Even Avent was somewhat surprised by that number.
“To be honest, I didn’t know it was going to be nearly that high,” he says.
Florida Polytechnic is all about STEM. The university was created in response to anticipation of the skyrocketing demand for STEM professionals. The school trains students for what Avent calls “high-demand, low-supply jobs.” It’s basic economics: There is a high demand for STEM professionals who can fill these jobs, but a low supply of such professionals
“Eighty thousand STEM jobs go unfilled each month in the state of Florida,” says Avent, citing a Project Sunrise report from the Florida Council of 100. “Because they’re in high demand, and there’s a low supply of graduates, that of course drives up the earnings. Our graduates are seeing much-higher starting salaries than most other graduates, and when you multiply that over the course of a 30- to 40-year career, the net present value of their earnings really adds up to a lot of money.”

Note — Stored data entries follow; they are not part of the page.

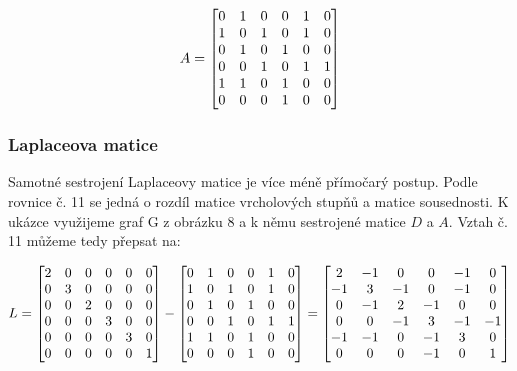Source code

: \documentclass[czech, master, public, dept460, male, cpdeclaration, oneside]{diploma}
\begin{document}
\begin{equation}
\vspace*{+3.0mm}
A = \begin{bmatrix} 
0 & 1 & 0 & 0 & 1 & 0 \\
1 & 0 & 1 & 0 & 1& 0 \\
0 & 1 & 0 & 1 & 0 & 0 \\
0 & 0 & 1 & 0 & 1& 1 \\
1 & 1 & 0 & 1& 0 & 0 \\
0 & 0 & 0 & 1 & 0 & 0
\end{bmatrix}
\end{equation}

\subsubsection{Laplaceova matice}
Samotné sestrojení Laplaceovy matice je více méně přímočarý postup. Podle rovnice č. 11 se jedná o rozdíl matice vrcholových stupňů a matice sousednosti. K ukázce využijeme graf G z obrázku 8 a k němu sestrojené matice $D$ a $A$. \cite{Dostal} Vztah č. 11 můžeme tedy přepsat na:

\begin{equation}
\vspace*{+3.0mm}
L = \begin{bmatrix} 
2 & 0 & 0 & 0 & 0 & 0 \\
0 & 3 & 0 & 0 & 0 & 0 \\
0 & 0 & 2 & 0 & 0 & 0 \\
0 & 0 & 0 & 3 & 0 & 0 \\
0 & 0 & 0 & 0 & 3 & 0 \\
0 & 0 & 0 & 0 & 0 & 1
\end{bmatrix} 
-
\begin{bmatrix} 
0 & 1 & 0 & 0 & 1 & 0 \\
1 & 0 & 1 & 0 & 1& 0 \\
0 & 1 & 0 & 1 & 0 & 0 \\
0 & 0 & 1 & 0 & 1& 1 \\
1 & 1 & 0 & 1& 0 & 0 \\
0 & 0 & 0 & 1 & 0 & 0
\end{bmatrix}
=
\begin{bmatrix} 
2 & -1 & 0 & 0 & -1 & 0 \\
-1 & 3 & -1 & 0 & -1 & 0 \\
0 & -1 & 2 & -1 & 0 & 0 \\
0 & 0 & -1 & 3 & -1 & -1 \\
-1 & -1 & 0 & -1 & 3 & 0 \\
0 & 0 & 0 & -1 & 0 & 1
\end{bmatrix}
\end{equation}
\end{document}
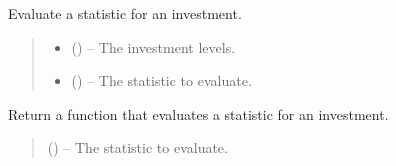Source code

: \documentclass[letterpaper,10pt,english]{sphinxmanual}
\begin{document}
\begin{fulllineitems}

\begin{fulllineitems}
\label{\detokenize{tyche:tyche.Evaluator.Evaluator.evaluate_statistic}}
\pysigstartsignatures
{}
\pysigstopsignatures
\sphinxAtStartPar
Evaluate a statistic for an investment.
\begin{quote}\begin{description}
\begin{itemize}
\item {} 
\sphinxAtStartPar
{} () – The investment levels.

\item {} 
\sphinxAtStartPar
{} () – The statistic to evaluate.

\end{itemize}

\end{description}\end{quote}

\end{fulllineitems}


\begin{fulllineitems}
\label{\detokenize{tyche:tyche.Evaluator.Evaluator.make_statistic_evaluator}}
\pysigstartsignatures
{}
\pysigstopsignatures
\sphinxAtStartPar
Return a function that evaluates a statistic for an investment.
\begin{quote}\begin{description}
\sphinxAtStartPar
{} () – The statistic to evaluate.

\end{description}\end{quote}

\end{fulllineitems}


\end{fulllineitems}
\end{document}
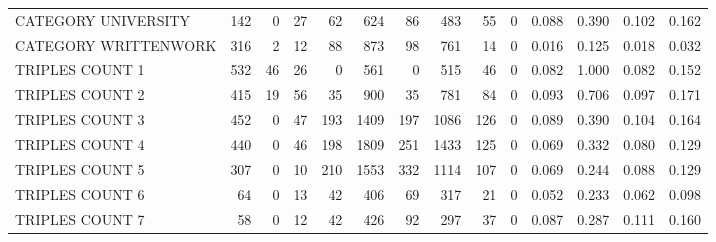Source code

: \begin{tabular}{lrrrrrrrrrllll}
 CATEGORY UNIVERSITY      &             142 &             0 &              27 &              62 &             624 &   86 &  483 &   55 &    0 & 0.088 & 0.390 & 0.102 & 0.162 \\
 CATEGORY WRITTENWORK     &             316 &             2 &              12 &              88 &             873 &   98 &  761 &   14 &    0 & 0.016 & 0.125 & 0.018 & 0.032 \\
 TRIPLES COUNT 1          &             532 &            46 &              26 &               0 &             561 &    0 &  515 &   46 &    0 & 0.082 & 1.000 & 0.082 & 0.152 \\
 TRIPLES COUNT 2          &             415 &            19 &              56 &              35 &             900 &   35 &  781 &   84 &    0 & 0.093 & 0.706 & 0.097 & 0.171 \\
 TRIPLES COUNT 3          &             452 &             0 &              47 &             193 &            1409 &  197 & 1086 &  126 &    0 & 0.089 & 0.390 & 0.104 & 0.164 \\
 TRIPLES COUNT 4          &             440 &             0 &              46 &             198 &            1809 &  251 & 1433 &  125 &    0 & 0.069 & 0.332 & 0.080 & 0.129 \\
 TRIPLES COUNT 5          &             307 &             0 &              10 &             210 &            1553 &  332 & 1114 &  107 &    0 & 0.069 & 0.244 & 0.088 & 0.129 \\
 TRIPLES COUNT 6          &              64 &             0 &              13 &              42 &             406 &   69 &  317 &   21 &    0 & 0.052 & 0.233 & 0.062 & 0.098 \\
 TRIPLES COUNT 7          &              58 &             0 &              12 &              42 &             426 &   92 &  297 &   37 &    0 & 0.087 & 0.287 & 0.111 & 0.160 \\
\hline
\end{tabular}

So much money, in fact, that, according to the report, the jobs most highly associated with the Florida Poly fields of study paid an average of $82,524 on a statewide basis, compared to the average Florida annual income of $46,155 in 2018.
Besides STEM, Florida Poly’s other economic engine is research. The school differentiates itself from peer institutions through applied research, which seeks to solve previously unsolved problems, Avent says. Once these problems are solved, companies and whole industries congregate around the universities that solve them, seeking to sell the products and services that these solutions have become. Even government gets in on it, with Florida’s Turnpike Enterprise having built an advanced test facility next to the university. The school broke ground on its Applied Research Center last September to further its mission of applied research.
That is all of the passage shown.